Prompt: Filter the records below for the word "luck". Copy each line that holds it.

────────────────

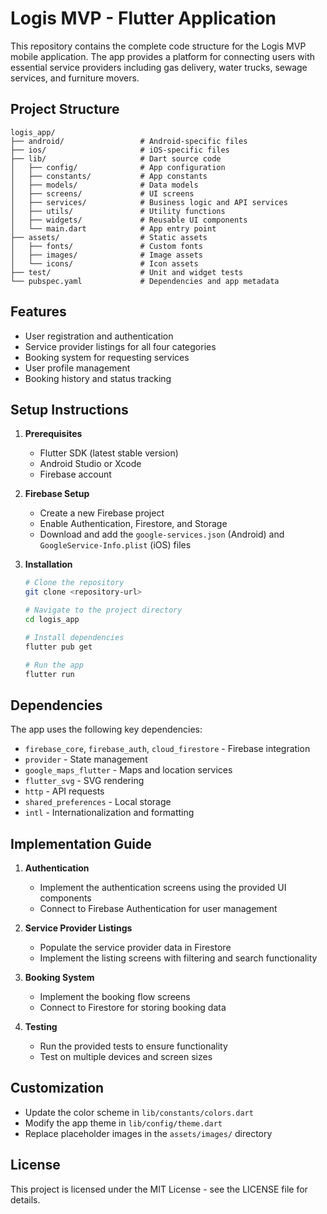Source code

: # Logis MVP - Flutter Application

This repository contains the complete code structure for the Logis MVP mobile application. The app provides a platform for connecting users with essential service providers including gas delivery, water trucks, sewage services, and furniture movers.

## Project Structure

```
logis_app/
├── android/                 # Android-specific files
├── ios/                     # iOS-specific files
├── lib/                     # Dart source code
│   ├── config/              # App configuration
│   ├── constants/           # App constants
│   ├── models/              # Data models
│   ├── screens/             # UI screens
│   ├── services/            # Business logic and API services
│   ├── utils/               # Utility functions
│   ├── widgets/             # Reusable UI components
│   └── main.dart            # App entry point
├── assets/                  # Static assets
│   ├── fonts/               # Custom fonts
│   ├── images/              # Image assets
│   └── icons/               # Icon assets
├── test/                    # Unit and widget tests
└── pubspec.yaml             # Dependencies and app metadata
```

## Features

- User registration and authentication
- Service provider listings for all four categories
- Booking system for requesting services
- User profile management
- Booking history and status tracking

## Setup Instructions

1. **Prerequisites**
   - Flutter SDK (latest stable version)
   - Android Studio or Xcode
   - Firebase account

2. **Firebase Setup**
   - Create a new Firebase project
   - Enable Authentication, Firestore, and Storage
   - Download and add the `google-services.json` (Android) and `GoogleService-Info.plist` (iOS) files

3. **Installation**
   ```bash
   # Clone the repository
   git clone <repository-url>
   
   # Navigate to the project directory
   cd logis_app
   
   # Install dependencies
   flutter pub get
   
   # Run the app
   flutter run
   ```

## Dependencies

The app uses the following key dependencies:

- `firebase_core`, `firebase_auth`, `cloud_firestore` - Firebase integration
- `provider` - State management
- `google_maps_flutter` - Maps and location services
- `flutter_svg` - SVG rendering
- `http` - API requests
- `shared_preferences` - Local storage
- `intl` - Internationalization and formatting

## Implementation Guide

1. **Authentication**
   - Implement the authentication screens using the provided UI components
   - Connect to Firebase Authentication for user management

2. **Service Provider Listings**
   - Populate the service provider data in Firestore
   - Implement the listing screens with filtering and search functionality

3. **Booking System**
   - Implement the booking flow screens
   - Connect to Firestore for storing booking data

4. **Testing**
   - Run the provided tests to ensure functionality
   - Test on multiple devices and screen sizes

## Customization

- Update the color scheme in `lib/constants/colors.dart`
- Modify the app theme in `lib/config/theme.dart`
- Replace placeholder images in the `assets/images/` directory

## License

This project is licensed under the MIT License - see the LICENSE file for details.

────────────────

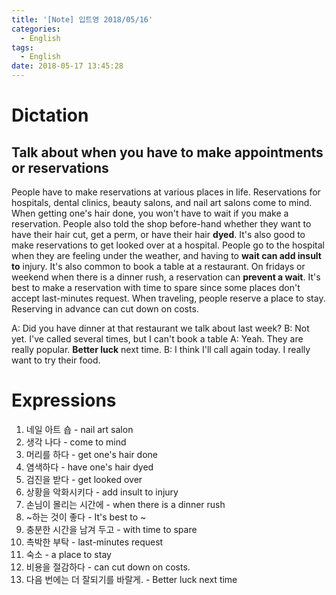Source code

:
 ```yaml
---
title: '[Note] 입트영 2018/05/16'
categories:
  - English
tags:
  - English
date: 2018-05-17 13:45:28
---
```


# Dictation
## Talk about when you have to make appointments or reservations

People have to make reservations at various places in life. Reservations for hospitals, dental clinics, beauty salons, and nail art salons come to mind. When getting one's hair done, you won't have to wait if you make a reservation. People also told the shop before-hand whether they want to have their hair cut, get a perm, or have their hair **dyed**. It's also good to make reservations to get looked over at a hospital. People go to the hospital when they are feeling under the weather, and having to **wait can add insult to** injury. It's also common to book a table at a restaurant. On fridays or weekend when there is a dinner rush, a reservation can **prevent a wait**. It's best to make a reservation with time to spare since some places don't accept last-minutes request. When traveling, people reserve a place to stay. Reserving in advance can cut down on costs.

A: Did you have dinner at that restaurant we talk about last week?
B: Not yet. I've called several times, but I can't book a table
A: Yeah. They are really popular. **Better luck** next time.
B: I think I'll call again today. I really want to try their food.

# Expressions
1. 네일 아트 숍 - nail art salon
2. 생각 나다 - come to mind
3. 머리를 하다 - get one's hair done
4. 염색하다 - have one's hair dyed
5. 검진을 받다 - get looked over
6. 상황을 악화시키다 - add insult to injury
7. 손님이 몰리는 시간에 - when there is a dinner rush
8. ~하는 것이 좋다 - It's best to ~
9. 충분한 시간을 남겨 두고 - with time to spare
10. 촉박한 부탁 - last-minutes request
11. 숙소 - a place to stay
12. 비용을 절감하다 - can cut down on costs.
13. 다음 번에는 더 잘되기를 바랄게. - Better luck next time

────────────────

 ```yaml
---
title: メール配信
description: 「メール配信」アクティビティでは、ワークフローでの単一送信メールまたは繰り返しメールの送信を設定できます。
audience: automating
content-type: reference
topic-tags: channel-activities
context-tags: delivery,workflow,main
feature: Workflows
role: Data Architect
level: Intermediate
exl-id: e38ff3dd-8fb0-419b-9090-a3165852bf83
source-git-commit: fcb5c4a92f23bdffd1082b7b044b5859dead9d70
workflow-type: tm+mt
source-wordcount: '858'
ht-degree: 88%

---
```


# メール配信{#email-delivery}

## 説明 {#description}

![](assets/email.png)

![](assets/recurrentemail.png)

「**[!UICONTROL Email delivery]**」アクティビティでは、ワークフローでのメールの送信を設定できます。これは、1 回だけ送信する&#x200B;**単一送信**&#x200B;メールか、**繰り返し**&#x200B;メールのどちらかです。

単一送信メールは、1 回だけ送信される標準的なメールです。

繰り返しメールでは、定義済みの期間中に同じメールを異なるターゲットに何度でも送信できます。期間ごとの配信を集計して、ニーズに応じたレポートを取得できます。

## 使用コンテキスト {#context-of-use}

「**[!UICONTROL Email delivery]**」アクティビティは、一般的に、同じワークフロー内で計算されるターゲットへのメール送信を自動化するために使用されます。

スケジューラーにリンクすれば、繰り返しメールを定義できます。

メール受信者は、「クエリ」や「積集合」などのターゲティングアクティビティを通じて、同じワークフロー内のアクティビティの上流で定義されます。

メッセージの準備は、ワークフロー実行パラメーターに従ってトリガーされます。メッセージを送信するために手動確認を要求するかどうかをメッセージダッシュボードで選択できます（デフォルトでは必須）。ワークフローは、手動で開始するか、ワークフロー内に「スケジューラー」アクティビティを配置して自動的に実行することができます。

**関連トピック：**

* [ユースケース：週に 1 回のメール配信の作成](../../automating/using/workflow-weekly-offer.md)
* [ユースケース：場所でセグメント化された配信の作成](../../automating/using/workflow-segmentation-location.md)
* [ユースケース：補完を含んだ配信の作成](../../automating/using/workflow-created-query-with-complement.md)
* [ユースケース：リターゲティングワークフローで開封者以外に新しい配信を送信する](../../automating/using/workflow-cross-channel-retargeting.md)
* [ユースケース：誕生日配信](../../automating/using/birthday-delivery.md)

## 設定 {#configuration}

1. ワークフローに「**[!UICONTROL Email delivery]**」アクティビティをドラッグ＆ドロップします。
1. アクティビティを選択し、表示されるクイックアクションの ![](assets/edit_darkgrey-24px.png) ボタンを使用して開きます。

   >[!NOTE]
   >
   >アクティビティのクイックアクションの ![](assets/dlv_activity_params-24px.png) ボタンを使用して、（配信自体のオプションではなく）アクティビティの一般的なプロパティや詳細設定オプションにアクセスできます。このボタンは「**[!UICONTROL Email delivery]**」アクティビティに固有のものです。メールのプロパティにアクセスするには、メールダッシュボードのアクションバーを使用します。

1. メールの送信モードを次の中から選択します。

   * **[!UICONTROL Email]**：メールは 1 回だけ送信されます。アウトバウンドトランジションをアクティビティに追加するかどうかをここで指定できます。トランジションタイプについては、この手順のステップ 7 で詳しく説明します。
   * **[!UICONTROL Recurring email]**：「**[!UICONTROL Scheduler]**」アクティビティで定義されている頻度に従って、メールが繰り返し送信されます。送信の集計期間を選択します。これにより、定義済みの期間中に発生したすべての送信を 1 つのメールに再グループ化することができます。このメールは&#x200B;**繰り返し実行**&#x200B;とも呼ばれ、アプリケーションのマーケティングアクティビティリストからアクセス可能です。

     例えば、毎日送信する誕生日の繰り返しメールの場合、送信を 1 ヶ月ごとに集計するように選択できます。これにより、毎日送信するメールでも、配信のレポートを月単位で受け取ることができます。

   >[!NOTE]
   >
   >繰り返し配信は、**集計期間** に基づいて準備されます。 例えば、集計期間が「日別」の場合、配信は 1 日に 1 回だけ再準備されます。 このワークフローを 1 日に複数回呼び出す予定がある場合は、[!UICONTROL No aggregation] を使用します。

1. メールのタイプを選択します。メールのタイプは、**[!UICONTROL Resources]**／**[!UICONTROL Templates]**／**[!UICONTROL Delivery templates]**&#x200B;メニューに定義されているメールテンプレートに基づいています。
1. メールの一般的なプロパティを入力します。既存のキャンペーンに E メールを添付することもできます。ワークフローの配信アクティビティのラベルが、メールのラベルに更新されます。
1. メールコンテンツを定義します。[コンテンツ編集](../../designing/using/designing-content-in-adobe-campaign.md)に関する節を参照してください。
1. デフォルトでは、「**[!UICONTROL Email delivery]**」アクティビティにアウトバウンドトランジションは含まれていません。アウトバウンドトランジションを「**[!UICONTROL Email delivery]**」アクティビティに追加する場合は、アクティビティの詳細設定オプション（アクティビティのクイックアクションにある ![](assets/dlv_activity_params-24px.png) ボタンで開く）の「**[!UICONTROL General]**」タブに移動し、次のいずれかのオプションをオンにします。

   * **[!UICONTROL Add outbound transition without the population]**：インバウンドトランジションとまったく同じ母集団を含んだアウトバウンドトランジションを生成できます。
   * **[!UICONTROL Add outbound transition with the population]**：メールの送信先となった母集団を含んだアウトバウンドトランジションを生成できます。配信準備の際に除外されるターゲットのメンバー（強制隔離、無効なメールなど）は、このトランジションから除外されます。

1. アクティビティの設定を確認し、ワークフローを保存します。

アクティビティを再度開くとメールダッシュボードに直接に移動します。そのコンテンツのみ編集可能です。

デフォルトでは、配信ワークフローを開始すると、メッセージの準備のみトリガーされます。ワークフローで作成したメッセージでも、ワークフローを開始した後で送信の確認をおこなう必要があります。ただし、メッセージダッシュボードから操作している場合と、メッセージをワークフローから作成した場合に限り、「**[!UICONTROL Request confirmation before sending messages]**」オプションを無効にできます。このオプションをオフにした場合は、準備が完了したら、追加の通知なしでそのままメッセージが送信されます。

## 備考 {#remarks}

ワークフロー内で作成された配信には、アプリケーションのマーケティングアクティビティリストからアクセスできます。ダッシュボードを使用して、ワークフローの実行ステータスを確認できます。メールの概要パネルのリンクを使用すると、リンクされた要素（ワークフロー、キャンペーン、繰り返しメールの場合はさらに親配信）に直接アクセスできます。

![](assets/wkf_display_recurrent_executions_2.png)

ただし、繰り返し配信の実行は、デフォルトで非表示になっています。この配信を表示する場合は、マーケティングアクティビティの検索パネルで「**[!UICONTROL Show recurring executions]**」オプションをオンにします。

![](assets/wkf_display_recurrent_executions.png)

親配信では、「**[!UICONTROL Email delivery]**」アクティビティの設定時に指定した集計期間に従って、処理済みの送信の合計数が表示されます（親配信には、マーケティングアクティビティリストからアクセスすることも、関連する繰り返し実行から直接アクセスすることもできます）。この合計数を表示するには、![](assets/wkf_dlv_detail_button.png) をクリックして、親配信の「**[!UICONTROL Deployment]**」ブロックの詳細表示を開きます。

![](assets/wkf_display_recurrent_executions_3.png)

────────────────

Written answer:
A: Yeah. They are really popular. **Better luck** next time.
13. 다음 번에는 더 잘되기를 바랄게. - Better luck next time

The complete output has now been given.